*** Opening of DATA RECORDS ***

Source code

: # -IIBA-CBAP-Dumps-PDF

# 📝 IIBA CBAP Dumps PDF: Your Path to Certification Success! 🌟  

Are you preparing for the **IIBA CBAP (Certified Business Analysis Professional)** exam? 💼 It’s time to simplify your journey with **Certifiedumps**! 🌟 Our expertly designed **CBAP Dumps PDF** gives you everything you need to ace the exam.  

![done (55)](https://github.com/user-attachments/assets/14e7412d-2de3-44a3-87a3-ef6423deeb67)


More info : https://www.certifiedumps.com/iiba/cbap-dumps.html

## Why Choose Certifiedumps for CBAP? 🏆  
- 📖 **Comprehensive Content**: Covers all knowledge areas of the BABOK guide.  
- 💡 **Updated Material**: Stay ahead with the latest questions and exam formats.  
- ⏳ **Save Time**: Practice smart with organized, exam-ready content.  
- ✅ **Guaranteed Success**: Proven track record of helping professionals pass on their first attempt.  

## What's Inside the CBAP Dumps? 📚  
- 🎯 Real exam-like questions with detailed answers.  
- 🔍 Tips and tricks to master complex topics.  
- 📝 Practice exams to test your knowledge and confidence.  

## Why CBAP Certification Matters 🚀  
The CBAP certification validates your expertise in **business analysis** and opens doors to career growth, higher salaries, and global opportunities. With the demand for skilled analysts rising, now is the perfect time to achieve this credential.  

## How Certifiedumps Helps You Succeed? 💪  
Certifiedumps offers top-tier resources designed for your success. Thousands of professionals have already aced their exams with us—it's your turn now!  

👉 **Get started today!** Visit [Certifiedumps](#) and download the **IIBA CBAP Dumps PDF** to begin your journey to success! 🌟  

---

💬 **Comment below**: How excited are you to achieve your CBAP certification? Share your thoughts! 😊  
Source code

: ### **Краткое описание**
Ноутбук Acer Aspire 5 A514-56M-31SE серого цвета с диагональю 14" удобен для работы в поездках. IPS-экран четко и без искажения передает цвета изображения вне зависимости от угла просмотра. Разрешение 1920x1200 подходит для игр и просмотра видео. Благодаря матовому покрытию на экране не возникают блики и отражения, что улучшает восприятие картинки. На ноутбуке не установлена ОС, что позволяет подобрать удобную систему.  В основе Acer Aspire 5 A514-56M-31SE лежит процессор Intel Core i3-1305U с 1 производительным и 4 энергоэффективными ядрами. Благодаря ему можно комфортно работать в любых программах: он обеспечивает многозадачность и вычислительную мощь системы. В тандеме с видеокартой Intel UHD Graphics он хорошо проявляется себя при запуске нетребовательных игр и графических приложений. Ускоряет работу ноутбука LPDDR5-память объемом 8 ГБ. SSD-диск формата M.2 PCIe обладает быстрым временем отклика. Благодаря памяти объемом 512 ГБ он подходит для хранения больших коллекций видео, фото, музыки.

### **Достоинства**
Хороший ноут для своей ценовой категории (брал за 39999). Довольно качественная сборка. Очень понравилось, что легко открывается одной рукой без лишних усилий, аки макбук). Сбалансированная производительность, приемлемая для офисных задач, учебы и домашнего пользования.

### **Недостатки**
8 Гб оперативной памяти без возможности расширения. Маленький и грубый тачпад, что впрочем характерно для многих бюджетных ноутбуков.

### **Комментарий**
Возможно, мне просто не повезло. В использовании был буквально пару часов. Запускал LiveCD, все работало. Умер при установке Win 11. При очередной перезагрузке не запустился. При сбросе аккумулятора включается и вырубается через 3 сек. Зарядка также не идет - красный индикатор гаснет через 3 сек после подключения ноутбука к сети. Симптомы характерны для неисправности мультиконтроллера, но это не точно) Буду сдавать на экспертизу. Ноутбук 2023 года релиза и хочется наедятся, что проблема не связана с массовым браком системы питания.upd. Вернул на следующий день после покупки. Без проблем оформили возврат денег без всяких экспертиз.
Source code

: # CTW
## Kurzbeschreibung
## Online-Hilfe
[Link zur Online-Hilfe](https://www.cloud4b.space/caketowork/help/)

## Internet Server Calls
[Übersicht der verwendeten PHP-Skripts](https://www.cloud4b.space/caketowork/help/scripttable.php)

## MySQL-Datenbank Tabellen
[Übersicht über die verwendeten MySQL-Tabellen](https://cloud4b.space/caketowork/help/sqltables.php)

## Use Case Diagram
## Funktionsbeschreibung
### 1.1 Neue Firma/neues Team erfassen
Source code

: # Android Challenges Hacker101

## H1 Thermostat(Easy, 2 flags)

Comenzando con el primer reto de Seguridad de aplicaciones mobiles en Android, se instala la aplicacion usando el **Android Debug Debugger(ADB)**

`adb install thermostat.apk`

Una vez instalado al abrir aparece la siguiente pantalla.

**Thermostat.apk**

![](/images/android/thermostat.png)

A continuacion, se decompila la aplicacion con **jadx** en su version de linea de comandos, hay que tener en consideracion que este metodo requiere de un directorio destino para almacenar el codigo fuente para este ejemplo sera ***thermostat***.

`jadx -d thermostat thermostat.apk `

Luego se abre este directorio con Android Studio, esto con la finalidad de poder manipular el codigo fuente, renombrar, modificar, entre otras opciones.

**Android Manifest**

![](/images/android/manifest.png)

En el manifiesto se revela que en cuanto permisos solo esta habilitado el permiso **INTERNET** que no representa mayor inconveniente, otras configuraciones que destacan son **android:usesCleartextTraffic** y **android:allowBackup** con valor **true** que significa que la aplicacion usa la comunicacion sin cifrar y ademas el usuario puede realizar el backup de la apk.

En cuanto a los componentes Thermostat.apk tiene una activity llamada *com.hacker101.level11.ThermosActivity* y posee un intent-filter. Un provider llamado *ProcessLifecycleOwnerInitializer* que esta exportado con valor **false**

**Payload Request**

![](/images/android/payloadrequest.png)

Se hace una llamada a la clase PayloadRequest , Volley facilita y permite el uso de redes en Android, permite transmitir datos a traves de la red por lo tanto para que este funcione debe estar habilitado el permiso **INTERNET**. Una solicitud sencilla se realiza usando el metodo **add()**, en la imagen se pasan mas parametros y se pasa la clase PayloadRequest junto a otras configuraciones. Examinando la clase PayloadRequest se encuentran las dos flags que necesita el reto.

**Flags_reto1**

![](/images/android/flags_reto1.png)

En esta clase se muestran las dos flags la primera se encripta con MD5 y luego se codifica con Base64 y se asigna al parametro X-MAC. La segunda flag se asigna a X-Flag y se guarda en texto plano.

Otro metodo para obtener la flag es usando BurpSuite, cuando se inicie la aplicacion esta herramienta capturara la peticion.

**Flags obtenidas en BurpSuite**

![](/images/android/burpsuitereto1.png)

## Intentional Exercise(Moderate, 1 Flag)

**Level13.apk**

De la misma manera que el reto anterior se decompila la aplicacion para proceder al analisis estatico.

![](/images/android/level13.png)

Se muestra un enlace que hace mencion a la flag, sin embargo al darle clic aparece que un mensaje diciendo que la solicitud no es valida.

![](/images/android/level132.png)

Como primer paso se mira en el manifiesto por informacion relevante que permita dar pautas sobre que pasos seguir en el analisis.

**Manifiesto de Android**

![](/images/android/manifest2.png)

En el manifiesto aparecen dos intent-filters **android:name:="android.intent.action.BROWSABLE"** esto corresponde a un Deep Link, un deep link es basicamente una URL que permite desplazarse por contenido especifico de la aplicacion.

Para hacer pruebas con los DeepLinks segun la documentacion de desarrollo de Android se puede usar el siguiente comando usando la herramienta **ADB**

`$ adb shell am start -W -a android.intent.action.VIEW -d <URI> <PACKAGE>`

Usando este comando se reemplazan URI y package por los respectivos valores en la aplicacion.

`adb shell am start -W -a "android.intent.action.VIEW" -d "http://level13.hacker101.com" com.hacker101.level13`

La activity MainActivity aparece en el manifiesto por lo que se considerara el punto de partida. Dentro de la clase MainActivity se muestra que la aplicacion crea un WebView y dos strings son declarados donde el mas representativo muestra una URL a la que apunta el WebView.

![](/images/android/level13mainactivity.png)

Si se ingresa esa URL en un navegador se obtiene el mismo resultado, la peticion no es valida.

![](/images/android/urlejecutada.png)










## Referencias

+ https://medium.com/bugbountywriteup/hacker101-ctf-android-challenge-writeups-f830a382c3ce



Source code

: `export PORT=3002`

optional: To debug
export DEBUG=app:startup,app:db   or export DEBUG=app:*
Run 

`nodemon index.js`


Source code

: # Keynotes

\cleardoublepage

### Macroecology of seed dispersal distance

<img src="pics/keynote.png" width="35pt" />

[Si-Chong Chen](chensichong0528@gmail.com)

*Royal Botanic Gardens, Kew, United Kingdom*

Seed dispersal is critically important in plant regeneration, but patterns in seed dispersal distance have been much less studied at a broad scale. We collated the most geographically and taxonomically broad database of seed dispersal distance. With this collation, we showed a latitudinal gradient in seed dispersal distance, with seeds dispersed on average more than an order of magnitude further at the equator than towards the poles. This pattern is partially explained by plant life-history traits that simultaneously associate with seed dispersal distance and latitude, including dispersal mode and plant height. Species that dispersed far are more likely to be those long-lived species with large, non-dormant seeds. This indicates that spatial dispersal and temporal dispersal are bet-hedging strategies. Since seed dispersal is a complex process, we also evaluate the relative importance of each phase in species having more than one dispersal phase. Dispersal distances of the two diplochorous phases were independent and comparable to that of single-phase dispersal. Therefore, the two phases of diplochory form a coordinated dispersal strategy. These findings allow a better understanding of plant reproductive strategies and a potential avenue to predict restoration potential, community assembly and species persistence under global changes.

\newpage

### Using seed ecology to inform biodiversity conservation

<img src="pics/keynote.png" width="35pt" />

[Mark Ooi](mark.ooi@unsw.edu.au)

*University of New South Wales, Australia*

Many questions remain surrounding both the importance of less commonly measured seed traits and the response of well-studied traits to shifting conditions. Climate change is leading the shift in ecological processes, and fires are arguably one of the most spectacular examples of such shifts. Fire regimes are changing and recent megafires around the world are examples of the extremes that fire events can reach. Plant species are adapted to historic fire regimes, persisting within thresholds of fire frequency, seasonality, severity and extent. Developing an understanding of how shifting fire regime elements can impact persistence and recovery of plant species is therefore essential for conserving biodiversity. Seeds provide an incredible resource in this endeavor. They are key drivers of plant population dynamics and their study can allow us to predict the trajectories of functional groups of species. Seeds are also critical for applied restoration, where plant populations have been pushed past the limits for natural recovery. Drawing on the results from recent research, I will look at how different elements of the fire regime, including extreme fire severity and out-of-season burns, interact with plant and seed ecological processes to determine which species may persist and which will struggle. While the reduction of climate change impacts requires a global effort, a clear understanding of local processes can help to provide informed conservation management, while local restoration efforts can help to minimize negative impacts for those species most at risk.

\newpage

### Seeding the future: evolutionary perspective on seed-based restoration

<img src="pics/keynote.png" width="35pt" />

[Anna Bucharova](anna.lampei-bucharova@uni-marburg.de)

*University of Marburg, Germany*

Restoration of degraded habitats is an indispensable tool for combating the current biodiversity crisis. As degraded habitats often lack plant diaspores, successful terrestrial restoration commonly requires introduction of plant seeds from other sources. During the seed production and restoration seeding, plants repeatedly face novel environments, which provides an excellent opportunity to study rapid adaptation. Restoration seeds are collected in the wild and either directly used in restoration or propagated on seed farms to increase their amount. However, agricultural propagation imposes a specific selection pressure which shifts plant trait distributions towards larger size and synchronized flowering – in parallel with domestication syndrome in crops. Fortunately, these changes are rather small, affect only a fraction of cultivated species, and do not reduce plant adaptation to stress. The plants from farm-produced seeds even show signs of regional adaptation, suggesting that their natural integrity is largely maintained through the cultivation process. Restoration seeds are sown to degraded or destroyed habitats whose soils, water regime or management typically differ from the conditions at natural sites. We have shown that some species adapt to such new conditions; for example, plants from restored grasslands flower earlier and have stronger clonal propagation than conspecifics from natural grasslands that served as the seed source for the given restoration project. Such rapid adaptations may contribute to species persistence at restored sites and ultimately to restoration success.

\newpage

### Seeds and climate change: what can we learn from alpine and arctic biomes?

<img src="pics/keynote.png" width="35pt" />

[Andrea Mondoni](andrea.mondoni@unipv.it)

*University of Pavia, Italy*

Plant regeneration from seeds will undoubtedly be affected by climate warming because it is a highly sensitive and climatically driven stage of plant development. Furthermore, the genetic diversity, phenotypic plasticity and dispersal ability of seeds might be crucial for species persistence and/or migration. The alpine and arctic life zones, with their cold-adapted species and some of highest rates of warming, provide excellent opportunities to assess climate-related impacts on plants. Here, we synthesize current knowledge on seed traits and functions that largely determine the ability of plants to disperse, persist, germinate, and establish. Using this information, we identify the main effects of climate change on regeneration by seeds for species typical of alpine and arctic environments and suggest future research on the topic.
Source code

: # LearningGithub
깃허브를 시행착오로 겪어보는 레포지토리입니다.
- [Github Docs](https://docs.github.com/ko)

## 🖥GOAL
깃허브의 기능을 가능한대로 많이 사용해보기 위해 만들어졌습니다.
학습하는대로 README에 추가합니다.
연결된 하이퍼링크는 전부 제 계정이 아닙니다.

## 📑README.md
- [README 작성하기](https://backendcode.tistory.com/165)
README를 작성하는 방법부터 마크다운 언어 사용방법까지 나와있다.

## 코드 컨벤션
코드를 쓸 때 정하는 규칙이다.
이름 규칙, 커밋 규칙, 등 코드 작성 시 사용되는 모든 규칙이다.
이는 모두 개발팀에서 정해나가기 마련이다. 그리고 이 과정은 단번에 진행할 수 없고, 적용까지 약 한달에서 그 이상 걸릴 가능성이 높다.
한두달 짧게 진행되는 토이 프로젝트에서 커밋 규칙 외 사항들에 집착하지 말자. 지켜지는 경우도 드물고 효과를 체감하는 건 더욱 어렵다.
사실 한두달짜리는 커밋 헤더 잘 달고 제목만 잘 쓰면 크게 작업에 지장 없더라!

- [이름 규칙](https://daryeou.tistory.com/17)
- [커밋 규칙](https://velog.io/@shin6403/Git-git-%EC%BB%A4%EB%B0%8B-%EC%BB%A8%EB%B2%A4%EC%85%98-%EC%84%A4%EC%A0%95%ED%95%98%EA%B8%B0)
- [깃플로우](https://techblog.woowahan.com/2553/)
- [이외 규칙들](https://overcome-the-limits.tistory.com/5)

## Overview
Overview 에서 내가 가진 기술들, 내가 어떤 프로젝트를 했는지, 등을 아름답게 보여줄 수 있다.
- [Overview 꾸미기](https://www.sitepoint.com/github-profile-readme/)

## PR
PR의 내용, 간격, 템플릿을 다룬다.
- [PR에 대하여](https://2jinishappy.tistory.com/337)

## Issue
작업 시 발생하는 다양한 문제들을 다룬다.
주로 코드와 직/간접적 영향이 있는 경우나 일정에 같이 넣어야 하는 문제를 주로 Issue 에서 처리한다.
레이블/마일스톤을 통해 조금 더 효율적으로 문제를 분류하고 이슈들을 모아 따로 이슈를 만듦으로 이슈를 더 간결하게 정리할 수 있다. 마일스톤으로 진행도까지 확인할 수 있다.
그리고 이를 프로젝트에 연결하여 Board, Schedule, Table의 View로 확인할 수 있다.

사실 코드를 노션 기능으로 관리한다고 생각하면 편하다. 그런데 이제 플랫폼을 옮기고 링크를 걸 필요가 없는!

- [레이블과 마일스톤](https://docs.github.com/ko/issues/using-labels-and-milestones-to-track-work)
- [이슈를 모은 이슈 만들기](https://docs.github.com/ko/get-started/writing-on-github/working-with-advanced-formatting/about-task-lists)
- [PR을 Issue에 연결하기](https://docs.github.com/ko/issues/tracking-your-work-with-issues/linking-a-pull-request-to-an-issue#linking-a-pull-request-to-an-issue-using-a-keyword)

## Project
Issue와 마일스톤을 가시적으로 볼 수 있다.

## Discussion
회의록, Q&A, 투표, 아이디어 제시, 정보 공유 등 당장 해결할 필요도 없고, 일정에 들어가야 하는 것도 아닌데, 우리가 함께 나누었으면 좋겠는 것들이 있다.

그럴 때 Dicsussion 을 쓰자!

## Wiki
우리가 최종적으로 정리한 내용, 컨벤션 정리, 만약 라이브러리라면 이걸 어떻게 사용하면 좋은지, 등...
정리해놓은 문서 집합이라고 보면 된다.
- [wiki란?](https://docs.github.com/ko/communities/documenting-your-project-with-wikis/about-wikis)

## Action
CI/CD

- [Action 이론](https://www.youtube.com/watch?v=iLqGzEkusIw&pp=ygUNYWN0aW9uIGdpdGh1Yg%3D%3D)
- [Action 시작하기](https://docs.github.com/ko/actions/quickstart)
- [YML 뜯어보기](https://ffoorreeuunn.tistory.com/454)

*** Close of DATA RECORDS ***

ASSIGNMENT: Copy each line containing the word "space" from the data.

EXERCISE SOLUTION:
[Link zur Online-Hilfe](https://www.cloud4b.space/caketowork/help/)
[Übersicht der verwendeten PHP-Skripts](https://www.cloud4b.space/caketowork/help/scripttable.php)
[Übersicht über die verwendeten MySQL-Tabellen](https://cloud4b.space/caketowork/help/sqltables.php)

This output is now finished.